Listening to Michael Dunstan’s swelling catalogue of addictive indie-folk you probably would think mental health is not something he cares greatly for. His tunes sway between sunkissed acoustic ditties and spacious, meditative tracks, all which conjure up the impression of a flourishing artist at peace – the kind of person who always gets by.
Michael, however, is actually a keen advocate for mental health, to the point that he will be donating $1 from every ticket sale from his current national tour to mental health charity Happy Monday. It’s a charity spearheaded by his touring buddy Daniel Hedley who is aiming to raise $1 million for mental health by riding a penny-farthing from Brisbane to Perth (yes, you read that correctly).
We’ve been spinning Michael’s tunes all day in the office and we’re not alone. He’s currently amassing nearly 100,000 Spotify listeners per month, which proves he’s not only a good bloke, but he also knows how to write a tune. We strongly recommend you get yourself to one of these shows below and catch him in the flesh – tickets here.
For now, check out some of Michael and Daniel’s tips to a lighter mind below:
This thing is a bible, for every-day use, not just for when you’re feeling grim. One of the founders, Andy Puddicombe, has a powerful way of using words sparingly and simply, that helped me embark on my journey with the practice of mindfulness from scratch 3 years ago.
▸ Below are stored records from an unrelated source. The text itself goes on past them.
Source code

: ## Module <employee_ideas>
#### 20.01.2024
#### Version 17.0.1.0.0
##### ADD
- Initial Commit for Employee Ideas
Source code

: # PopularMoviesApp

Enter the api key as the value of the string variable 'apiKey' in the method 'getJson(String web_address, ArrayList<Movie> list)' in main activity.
This app alone has made me realise that no matter what happens in our lives, there is always a place of calm that you can reach out and readily exist in with a bit of practice.
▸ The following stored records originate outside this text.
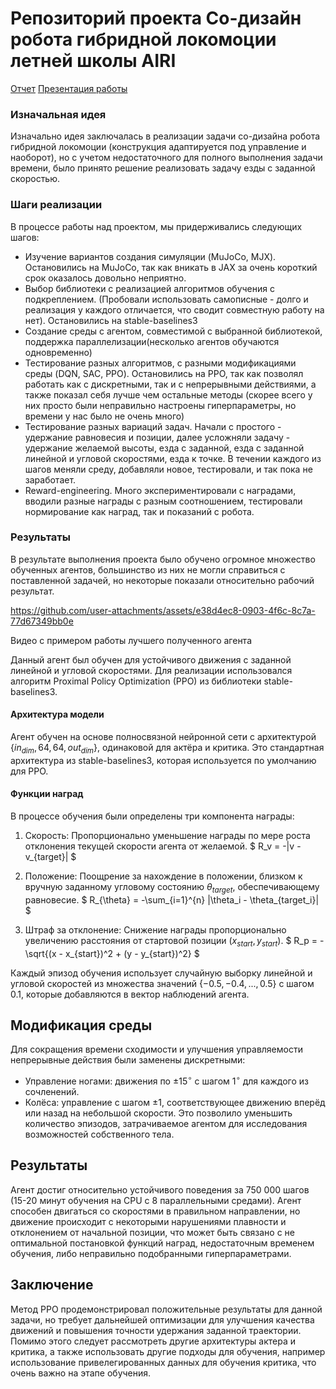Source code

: # Репозиторий проекта Со-дизайн робота гибридной локомоции летней школы AIRI

[Отчет](https://docs.google.com/document/d/1tdW2XGwlyqLLGHqRc42NOWkJK84U0Exm723ULfpPi38/edit?usp=sharing)
[Презентация работы](https://docs.google.com/presentation/d/1jtNIakRO1FqaYClxj6sjHEq2X0mII-rKI4AufXIBggU/edit?usp=sharing)

### Изначальная идея
Изначально идея заключалась в реализации задачи со-дизайна робота гибридной локомоции (конструкция адаптируется под управление и наоборот), но с учетом недостаточного для полного выполнения задачи времени, было принято решение реализовать задачу езды с заданной скоростью.


### Шаги реализации
В процессе работы над проектом, мы придерживались следующих шагов:
- Изучение вариантов создания симуляции (MuJoCo, MJX). Остановились на MuJoCo, так как вникать в JAX за очень короткий срок оказалось довольно неприятно.
- Выбор библиотеки с реализацией алгоритмов обучения с подкреплением. (Пробовали использовать самописные - долго и реализация у каждого отличается, что сводит совместную работу на нет). Остановились на stable-baselines3
- Создание среды с агентом, совместимой с выбранной библиотекой, поддержка параллелизации(несколько агентов обучаются одновременно)
- Тестирование разных алгоритмов, с разными модификациями среды (DQN, SAC, PPO). Остановились на PPO, так как позволял работать как с дискретными, так и с непрерывными действиями, а также показал себя лучше чем остальные методы (скорее всего у них просто были неправильно настроены гиперпараметры, но времени у нас было не очень много)
- Тестирование разных вариаций задач. Начали с простого - удержание равновесия и позиции, далее усложняли задачу - удержание желаемой высоты, езда с заданной, езда с заданной линейной и угловой скоростями, езда к точке. В течении каждого из шагов меняли среду, добавляли новое, тестировали, и так пока не заработает.
- Reward-engineering. Много экспериментировали с наградами, вводили разные награды с разным соотношением, тестировали нормирование как наград, так и показаний с робота.


### Результаты
В результате выполнения проекта было обучено огромное множество обученных агентов, большинство из них не могли справиться с поставленной задачей, но некоторые показали относительно рабочий результат. 

https://github.com/user-attachments/assets/e38d4ec8-0903-4f6c-8c7a-77d67349bb0e

Видео с примером работы лучшего полученного агента

Данный агент был обучен для устойчивого движения с заданной линейной и угловой скоростями. Для реализации использовался алгоритм Proximal Policy Optimization (PPO) из библиотеки stable-baselines3.

#### Архитектура модели

Агент обучен на основе полносвязной нейронной сети с архитектурой $\{in_{dim}, 64, 64, out_{dim}\}$, одинаковой для актёра и критика. Это стандартная архитектура из stable-baselines3, которая используется по умолчанию для PPO.
#### Функции наград

В процессе обучения были определены три компонента награды:
1. Скорость: Пропорционально уменьшение награды по мере роста отклонения текущей скорости агента от желаемой.
   $ R_v = -|v - v_{target}| $

2. Положение: Поощрение за нахождение в положении, близком к вручную заданному угловому состоянию $\theta_{target}$, обеспечивающему равновесие.
   $ R_{\theta} = -\sum_{i=1}^{n} |\theta_i - \theta_{target_i}| $

3. Штраф за отклонение: Снижение награды пропорционально увеличению расстояния от стартовой позиции $(x_{start}, y_{start})$.
   $ R_p = -\sqrt{(x - x_{start})^2 + (y - y_{start})^2} $

Каждый эпизод обучения использует случайную выборку линейной и угловой скоростей из множества значений $\{-0.5, -0.4, ..., 0.5\}$ с шагом 0.1, которые добавляются в вектор наблюдений агента.

## Модификация среды

Для сокращения времени сходимости и улучшения управляемости непрерывные действия были заменены дискретными:
- Управление ногами: движения по $\pm15^{\circ}$ с шагом $1^{\circ}$ для каждого из сочленений.
- Колёса: управление с шагом $\pm1$, соответствующее движению вперёд или назад на небольшой скорости.
Это позволило уменьшить количество эпизодов, затрачиваемое агентом для исследования возможностей собственного тела.

## Результаты

Агент достиг относительно устойчивого поведения за 750 000 шагов (15-20 минут обучения на CPU с 8 параллельными средами). Агент способен двигаться со скоростями в правильном направлении, но движение происходит с некоторыми нарушениями плавности и отклонением от начальной позиции, что может быть связано с не оптимальной постановкой функций наград, недостаточным временем обучения, либо неправильно подобранными гиперпараметрами.

## Заключение

Метод PPO продемонстрировал положительные результаты для данной задачи, но требует дальнейшей оптимизации для улучшения качества движений и повышения точности удержания заданной траектории. Помимо этого следует рассмотреть другие архитектуры актера и критика, а также использовать другие подходы для обучения, например использование привелегированных данных для обучения критика, что очень важно на этапе обучения.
I did a bit of research one day on some good reads to dive into with regards to expanding my knowledge on mindfulness. For a book that concerns some deep thinking, it is explained with simple and eye-opening every day examples that I feel almost everyone could relate to. The kind of perspective one can gain on their lives from reading this book alone is pretty liberating, and is definitely a book that influenced my latest album.
Visiting places that make you feel insignificant, can leave you with lasting changes in perspective. While cooped up in the city, I often notice myself becoming quite upset and overwhelmed at things that are really nothing to worry about at all. Whether it’s a hike to a high vantage point, or a dive in the depths of the ocean, doing something that makes you feel small can put your everyday concerns into a much more rational view.
I talk to so many people who are afraid to journal because they believe “they can’t write”. You don’t need to write perfect poems, or meaningful things, it can be as easy as writing down how good you feel, how bad you feel, or maybe just what’s in front of you while you’re sitting in a passenger seat. Time spent in a journal is better than time spent on a screen for the mind, and once again will help you be aware of how your mind works, patterns of thought and also give you a little more space from your thoughts.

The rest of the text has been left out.